Solidarietà con Abdin Parbes e gli altri 7 lavoratori sospesi dalla coop ELLEMME

L’esclusione da socio di Adbin Parbes e la sospensione da socio di altri 7 lavoratori sono dei licenziamenti mascherati, queste modalità di operare delle cooperative sono lo strumento di ricatto attraverso il quale yengono soggiogati i soci lavoratori: se qualcuno alza la testa per rivendicare i propri diritti viene messo alla porta, così da socio lavoratore si diventa un disoccupato che trova grandi difficoltà a ritrovare lavoro come facchino, posto che la stragrande maggioranza del lavoro di movimentazione delle merci viene svolto attraverso, appunto, le cooperative.
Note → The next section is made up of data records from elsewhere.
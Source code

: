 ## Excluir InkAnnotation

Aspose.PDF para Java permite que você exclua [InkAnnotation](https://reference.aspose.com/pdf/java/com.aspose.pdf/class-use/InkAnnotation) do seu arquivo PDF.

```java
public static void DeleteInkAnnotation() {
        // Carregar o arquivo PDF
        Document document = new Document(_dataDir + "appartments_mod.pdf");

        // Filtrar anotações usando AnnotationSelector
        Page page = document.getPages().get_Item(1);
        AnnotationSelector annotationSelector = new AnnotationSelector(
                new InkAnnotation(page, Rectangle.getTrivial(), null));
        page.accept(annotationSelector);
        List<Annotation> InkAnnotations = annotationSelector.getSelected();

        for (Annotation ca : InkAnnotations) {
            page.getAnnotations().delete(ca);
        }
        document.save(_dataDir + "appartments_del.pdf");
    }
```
La vertenza con la cooperativa ELLEMME, il PAM e l’Interporto nasce proprio a seguito di un percorso di lotta aperto nel frastagliato settore della logistica per ottenere il ‘superamento della figura del socio lavoratore’ e l’accoglimento della ‘clausola sociale’ che permette ai lavoratori occupati in un magazzino o deposito di transitare da una cooperativa all’altra che subentra per cambio di appalto, senza rimettere i diritti acquisiti.
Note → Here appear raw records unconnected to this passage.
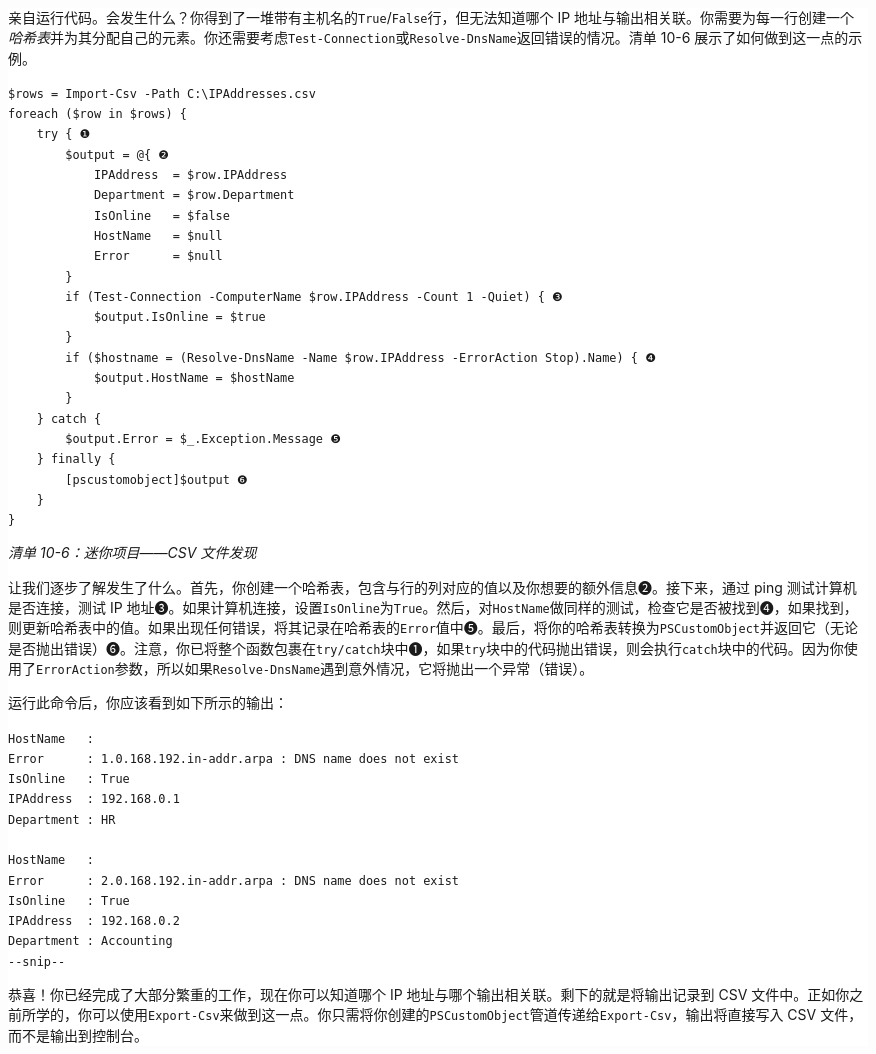 亲自运行代码。会发生什么？你得到了一堆带有主机名的`True`/`False`行，但无法知道哪个 IP 地址与输出相关联。你需要为每一行创建一个*哈希表*并为其分配自己的元素。你还需要考虑`Test-Connection`或`Resolve-DnsName`返回错误的情况。清单 10-6 展示了如何做到这一点的示例。

```
$rows = Import-Csv -Path C:\IPAddresses.csv
foreach ($row in $rows) {
    try { ❶
        $output = @{ ❷
            IPAddress  = $row.IPAddress
            Department = $row.Department
            IsOnline   = $false
            HostName   = $null
            Error      = $null
        }
        if (Test-Connection -ComputerName $row.IPAddress -Count 1 -Quiet) { ❸
            $output.IsOnline = $true
        }
        if ($hostname = (Resolve-DnsName -Name $row.IPAddress -ErrorAction Stop).Name) { ❹
            $output.HostName = $hostName
        }
    } catch {
        $output.Error = $_.Exception.Message ❺
    } finally {
        [pscustomobject]$output ❻
    }
}
```

*清单 10-6：迷你项目——CSV 文件发现*

让我们逐步了解发生了什么。首先，你创建一个哈希表，包含与行的列对应的值以及你想要的额外信息❷。接下来，通过 ping 测试计算机是否连接，测试 IP 地址❸。如果计算机连接，设置`IsOnline`为`True`。然后，对`HostName`做同样的测试，检查它是否被找到❹，如果找到，则更新哈希表中的值。如果出现任何错误，将其记录在哈希表的`Error`值中❺。最后，将你的哈希表转换为`PSCustomObject`并返回它（无论是否抛出错误）❻。注意，你已将整个函数包裹在`try/catch`块中❶，如果`try`块中的代码抛出错误，则会执行`catch`块中的代码。因为你使用了`ErrorAction`参数，所以如果`Resolve-DnsName`遇到意外情况，它将抛出一个异常（错误）。

运行此命令后，你应该看到如下所示的输出：

```
HostName   :
Error      : 1.0.168.192.in-addr.arpa : DNS name does not exist
IsOnline   : True
IPAddress  : 192.168.0.1
Department : HR

HostName   :
Error      : 2.0.168.192.in-addr.arpa : DNS name does not exist
IsOnline   : True
IPAddress  : 192.168.0.2
Department : Accounting
--snip--
```

恭喜！你已经完成了大部分繁重的工作，现在你可以知道哪个 IP 地址与哪个输出相关联。剩下的就是将输出记录到 CSV 文件中。正如你之前所学的，你可以使用`Export-Csv`来做到这一点。你只需将你创建的`PSCustomObject`管道传递给`Export-Csv`，输出将直接写入 CSV 文件，而不是输出到控制台。
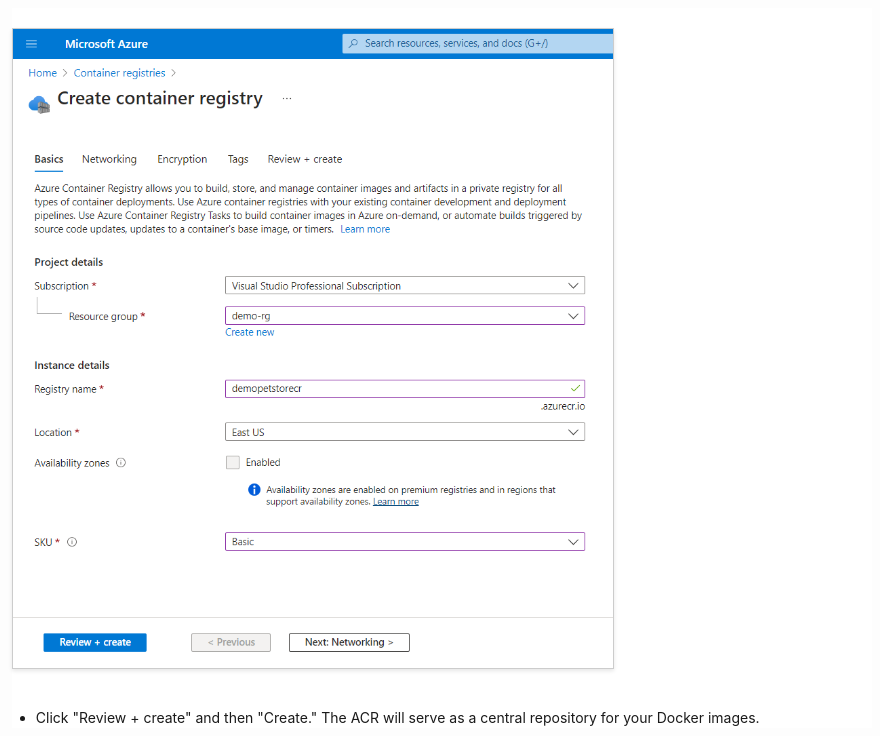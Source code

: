   <img src="images/st-01-03-01.png" width="600" style="border: 1px solid #ccc; margin: 20px 0; box-shadow: 0 2px 4px rgba(0, 0, 0, 0.1); display: inline-block;"/>

- Click "Review + create" and then "Create." The ACR will serve as a central repository for your Docker images.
È da tutti risaputo, in primis dalle cooperative stesse e dai sindacati di cui spesso sono diretta emanazione, che la figura del socio lavoratore è una mera finzione giuridica utile a ridurre il costo del lavoro per le cooperative così come per le società appaltatrici, per le multinazionali del trasporto merci.
Una vertenza, aperta nel Veneto dall’ADL cobas, che intende estendere a tutti lavoratori della movimentazione merci quanto ottenuto in sede nazionale con i più importanti vettori che gestiscono il trasporto delle merci e i relativi magazzini dove operano i soci – lavoratori delle cooperative.
Infatti i sindacati di base SI cobas e ADL cobas hanno siglato un accordo integrativo aziendale con i maggiori ‘vettori’ della logistica in Italia [ TNT, Bartolini, GLS, etc] in cui è fissato l’impegno a garantire che le cooperative, che subentrano nella gestione della movimentazione merci nei magazzini, rinuncino all’uso della sospensione da socio per allontanare o ridurre il personale in forza e accolgano la clausola sociale ovvero il trasferimento dei soci lavoratori, con il medesimo trattamento economico, dalla cooperativa cessante l’appalto a quella subentrante.
Un accordo di giustizia e civiltà, frutto di anni di lotte e vertenze, un accordo che riteniamo che sia giusto e legittimo estendere a tutto il settore della logistica, in tutti i territori.

L’esclusione e la sospensione da socio sono licenziamenti illegittimi mascherati !!!